My Foxy loved the fireplace, couldn't get close enough to it as a pup, but as she got older she din't like the popping and snapping of the embers. I don't know if this reaction was related to her (Valley Fever) illness, or just a mature respect for the loud sound. Since we have had Fergy, it has been to hot, even in winter to light up, so we have no experience to relate to.


----------



## Finnigan (Feb 15, 2015)

Thanks for the advice so far. We've had a few fires this winter, with mixed results. He's not afraid of the fireplace unless there's an active fire. He'll lay in the sun during the day, 3 feet from the source of anxiety the night before. I've been trying to set the fire up (cleaning out old ash, then setting up logs) in small doses before lighting a fire, sometimes hours apart. He seems ok with this. Last night I let him play with the newspapers I was wadding up as kindling, as he loves to shred balled up paper like he's opening a peasant. When I lit the fire, he still played a little, however hesitantly, until the first crackle as the logs caught. The pops from the logs seem to cause him the most panic. I wonder if he's anxious about the flames, the smell, or the pops. Or if this all just adds together?

It feels like he's slowly improving, but I also don't want to overdo it. I've read about Vizslas becoming gun shy if they're not introduced properly, and that in that case usually they're "ruined" for hunting. Is it likely that I can condition him enjoy the warm fireplace again, or is he scarred forever?


----------



## einspänner (Sep 8, 2012)

To test the theory that it's the noise you could play youtube videos of yule logs, slowly increasing the volume over a few days or so and see if he reacts. Then if that does seem to be the issue, you could probably recondition him to like or tolerate the noise, by keeping the volume low while treating him for calm or non-reactions.


----------



## Canadian Expy (Feb 27, 2013)

Our guy loves to relax beside our gas fireplace. He lies there with his nose as close to the glass as he can, sprawled out across the floor. However, our woodstove at the cottage is a totally different story. 

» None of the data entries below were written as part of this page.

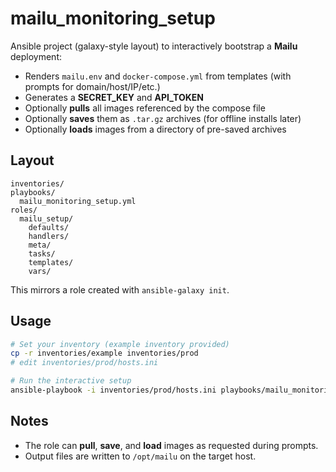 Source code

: # mailu_monitoring_setup

Ansible project (galaxy-style layout) to interactively bootstrap a **Mailu** deployment:
- Renders `mailu.env` and `docker-compose.yml` from templates (with prompts for domain/host/IP/etc.)
- Generates a **SECRET_KEY** and **API_TOKEN**
- Optionally **pulls** all images referenced by the compose file
- Optionally **saves** them as `.tar.gz` archives (for offline installs later)
- Optionally **loads** images from a directory of pre-saved archives

## Layout
```
inventories/
playbooks/
  mailu_monitoring_setup.yml
roles/
  mailu_setup/
    defaults/
    handlers/
    meta/
    tasks/
    templates/
    vars/
```
This mirrors a role created with `ansible-galaxy init`.

## Usage
```bash
# Set your inventory (example inventory provided)
cp -r inventories/example inventories/prod
# edit inventories/prod/hosts.ini

# Run the interactive setup
ansible-playbook -i inventories/prod/hosts.ini playbooks/mailu_monitoring_setup.yml
```

## Notes
- The role can **pull**, **save**, and **load** images as requested during prompts.
- Output files are written to `/opt/mailu` on the target host.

I believe it is the scent of the burning wood. As soon as he smells burning wood he removes himself from the area. We have tested this buy removing a piece of kindling from the fire when he is nearby. As soon as he smells it he leaves and buries his head/nose is someone's lap/armpit/behind their back. If we are camping and light a campfire, he goes to the tent and asks to be put to bed. As a puppy he would jump up on a campchair and sit with us no problem. The crackling doesn't bother him. He has never been burnt/harmed by fires in the past. Our guy is also 2, and now it is like he has figured out that the smell of fire = danger. 

All dogs are different, but you could test with a burning stick to see how he reacts to it to determine if it is a scent issue with yours as well.


----------



## Bob Engelhardt (Feb 14, 2012)

I have 2 things to suggest: 
1st - try a really small fire. Just kindling, no logs. These shouldn't pop and should be all-round less alarming. If that's OK, gradually build up to full scale. Use distractions in front of the fire - toys, food, wadded paper.

2 - not all fire wood pops. It all crackles, but our fires seldom pop. We burn well dried maple, oak, ash.

Bob


----------